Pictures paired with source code
──────────────────────────────

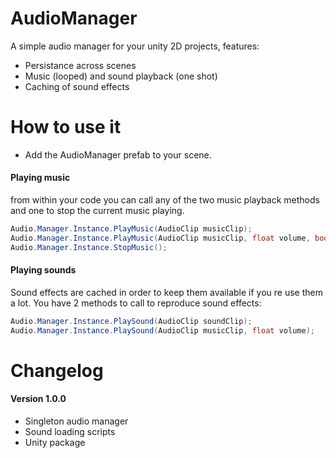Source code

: # AudioManager

A simple audio manager for your unity 2D projects, features:

  - Persistance across scenes
  - Music (looped) and sound playback (one shot)
  - Caching of sound effects

# How to use it
- Add the AudioManager prefab to your scene.

#### Playing music
from within your code you can call any of the two music playback methods and one to stop the current music playing.
```csharp
Audio.Manager.Instance.PlayMusic(AudioClip musicClip);
Audio.Manager.Instance.PlayMusic(AudioClip musicClip, float volume, bool shouldRestart);
Audio.Manager.Instance.StopMusic();
```

#### Playing sounds
Sound effects are cached in order to keep them available if you re use them a lot.
You have 2 methods to call to reproduce sound effects:
```csharp
Audio.Manager.Instance.PlaySound(AudioClip soundClip);
Audio.Manager.Instance.PlaySound(AudioClip musicClip, float volume);
```

# Changelog

#### Version 1.0.0
- Singleton audio manager
- Sound loading scripts
- Unity package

──────────────────────────────

Set down only the lines from the line with "#### Version 1.0.0" through the last line of the data above, keeping both the first and the last.

#### Version 1.0.0
- Singleton audio manager
- Sound loading scripts
- Unity package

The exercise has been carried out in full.